Whether to build resumes, gain access to job opportunities, or simply learn about wine, many entering the wine industry seek out certification-driven education programs. But traditional wine education is far from accessible to everyone: The Court of Master Sommelier certification costs between $595 and $1,195, while WSET courses are priced between $275 and $1,250.

Wine Empowered is working to make similar levels of education more affordable. The nonprofit is an educating body run by and for women and minorities in hospitality, and offers tuition-free, fundamental wine education as well as mentorship and networking opportunities for its students.

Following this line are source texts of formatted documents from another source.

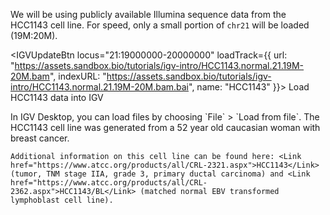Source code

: <script>
import Link from "$components/Link.svelte";
import Alert from "$components/Alert.svelte";
import IGVUpdateBtn from "$components/IGVUpdateBtn.svelte";
</script>

We will be using publicly available Illumina sequence data from the HCC1143 cell line. For speed, only a small portion of `chr21` will be loaded (19M:20M).

<IGVUpdateBtn
locus="21:19000000-20000000"
loadTrack={{
		url: "https://assets.sandbox.bio/tutorials/igv-intro/HCC1143.normal.21.19M-20M.bam",
		indexURL: "https://assets.sandbox.bio/tutorials/igv-intro/HCC1143.normal.21.19M-20M.bam.bai",
		name: "HCC1143"
	}}>
Load HCC1143 data into IGV
</IGVUpdateBtn>

<Alert color="primary">
	In IGV Desktop, you can load files by choosing `File` > `Load from file`.
</Alert>

<Alert>
	The HCC1143 cell line was generated from a 52 year old caucasian woman with breast cancer.
	
	Additional information on this cell line can be found here: <Link href="https://www.atcc.org/products/all/CRL-2321.aspx">HCC1143</Link> (tumor, TNM stage IIA, grade 3, primary ductal carcinoma) and <Link href="https://www.atcc.org/products/all/CRL-2362.aspx">HCC1143/BL</Link> (matched normal EBV transformed lymphoblast cell line).
</Alert>
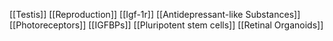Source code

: [[Testis]]
[[Reproduction]]
[[Igf-1r]]
[[Antidepressant-like Substances]]
[[Photoreceptors]]
[[IGFBPs]]
[[Pluripotent stem cells]]
[[Retinal Organoids]]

President Victoria James says she and co-founders Cynthia Cheng and Amy Zhou came up with the idea for Wine Empowered after teaching wine classes to employees at a restaurant they worked at together. While they assumed the wine classes would simply be a way to help with sales at the restaurant, “what we didn’t expect was that it really empowered people to take hold of their careers,” James says. From there, they saw an opportunity to reinvent wine education. Its founders — all women, two of whom are Chinese — often felt unwelcome and left behind in the industry. They began Wine Empowered as a way to provide a welcoming place for women and BIPOC who currently work in hospitality and want to learn more about wine.

“We realized that one of the biggest barriers was education,” James says. “Of course it’s costly, but it’s also about providing a space that feels as if you’re not marginalized.” When Covid-19 hit, it derailed the organization’s classes, which are in-person only, but the curriculum is now back on track. James has high hopes for the program’s inaugural class. “There are so many great programs out there, but what we’re doing is so different because it is in-person classes, it is a really, really challenging curriculum, and we want to prove with this inaugural class that when the students graduate, they’re really going to be at the top of their game,” she says.

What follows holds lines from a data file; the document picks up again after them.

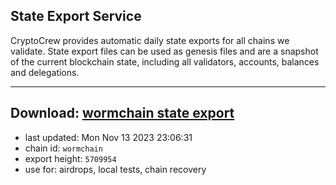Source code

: ## State Export Service
CryptoCrew provides automatic daily state exports for all chains we validate. State export files can be used as genesis files and are a snapshot of the current blockchain state, including all validators, accounts, balances and delegations.

---
**Download: [wormchain state export](https://dl.ccvalidators.com/SERVICE/wormchain/wormchain_export_5709954.json)**
---

- last updated: Mon Nov 13 2023 23:06:31
- chain id: `wormchain`
- export height: `5709954`
- use for: airdrops, local tests, chain recovery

Wine Empowered accepts donations to fund free wine education for women and BIPOC. Click here to donate.

The Roots Fund

The Roots Fund invests in recruiting young people of color to learn about wine
Credit: The Roots Fund

“The Roots Fund is a one-stop shop for everything,” says co-founder and executive director Ikimi Dubose. Founded in July 2020, the nonprofit invests in recruiting young people of color to learn about wine, mentoring students enrolled in Historically Black Colleges and Universities (HBCU) and providing scholarships for college students and graduates through WSET, CMS-A, UC Davis, Cornell University, and more.

“What makes us unique is that we offer educational programs with no glass ceiling,” Dubose says. This means supporting students from all angles: funding education; necessary resources like wine samples (which are often an expensive barrier for students whose education is otherwise funded); travel for examinations; and one-on-one mentorship pairings to provide support with studies. The mentorship piece is especially important to Dubose, who believes that individual, rather than group-based, mentor-mentee relationships are vital — especially because while all the program’s mentees are BIPOC, many of the mentors are white. This dynamic, she says, has often led to a fear and lack of trust in communities of color based on past experiences in the industry.

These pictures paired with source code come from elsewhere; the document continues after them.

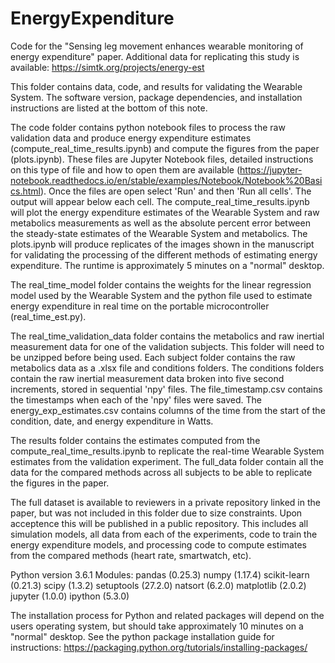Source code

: # EnergyExpenditure
Code for the "Sensing leg movement enhances wearable monitoring of energy expenditure" paper. Additional data for replicating this study is available: https://simtk.org/projects/energy-est

This folder contains data, code, and results for validating the Wearable System. The software version, package dependencies, and installation instructions are listed at the bottom of this note.

The code folder contains python notebook files to process the raw validation data and produce energy expenditure estimates (compute_real_time_results.ipynb) and compute the figures from the paper (plots.ipynb). These files are Jupyter Notebook files, detailed instructions on this type of file and how to open them are available (https://jupyter-notebook.readthedocs.io/en/stable/examples/Notebook/Notebook%20Basics.html). Once the files are open select 'Run' and then 'Run all cells'. The output will appear below each cell. The compute_real_time_results.ipynb will plot the energy expenditure estimates of the Wearable System and raw metabolics measurements as well as the absolute percent error between the steady-state estimates of the Wearable System and metabolics. The plots.ipynb will produce replicates of the images shown in the manuscript for validating the processing of the different methods of estimating energy expenditure. The runtime is approximately 5 minutes on a "normal" desktop.

The real_time_model folder contains the weights for the linear regression model used by the Wearable System and the python file used to estimate energy expenditure in real time on the portable microcontroller (real_time_est.py). 

The real_time_validation_data folder contains the metabolics and raw inertial measurement data for one of the validation subjects. This folder will need to be unzipped before being used. Each subject folder contains the raw metabolics data as a .xlsx file and conditions folders. The conditions folders contain the raw inertial measurement data broken into five second increments, stored in sequential 'npy' files. The file_timestamp.csv contains the timestamps when each of the 'npy' files were saved. The energy_exp_estimates.csv contains columns of the time from the start of the condition, date, and energy expenditure in Watts.

The results folder contains the estimates computed from the compute_real_time_results.ipynb to replicate the real-time Wearable System estimates from the validation experiment. The full_data folder contain all the data for the compared methods across all subjects to be able to replicate the figures in the paper.

The full dataset is available to reviewers in a private repository linked in the paper, but was not included in this folder due to size constraints. Upon acceptence this will be published in a public repository. This includes all simulation models, all data from each of the experiments, code to train the energy expenditure models, and processing code to compute estimates from the compared methods (heart rate, smartwatch, etc). 

Python version 3.6.1
Modules:
pandas (0.25.3)
numpy (1.17.4)
scikit-learn (0.21.3)
scipy (1.3.2)
setuptools (27.2.0)
natsort (6.2.0)
matplotlib (2.0.2)
jupyter (1.0.0)
ipython (5.3.0)

The installation process for Python and related packages will depend on the users operating system, but should take approximately 10 minutes on a "normal" desktop. See the python package installation guide for instructions: https://packaging.python.org/tutorials/installing-packages/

The Roots Fund also works with those further along in their wine careers, pairing them with jobs and internships in the industry. Dubose explains that any company that posts a job with The Roots Fund is fully vetted to ensure that it is actively working to further diversity, equity, and inclusion (DEI) internally as well as within the industry as a whole.

Expanding the program internationally, The Roots Fund now offers scholarships in France in partnership with Domaine Dujac and the Burgundy School of Business. But while there are more opportunities on the horizon for The Roots Fund scholars thanks to the program’s many partners and sponsors, Dubose says scholarship funding from colleges continues to be an issue: “Schools all want to raise their recruitment, but no one wants to contribute to programming or financial support for programs like ours,” she says. As of now, Dubose says, none of the colleges that partner with The Roots Fund contribute financially to the program’s scholarships.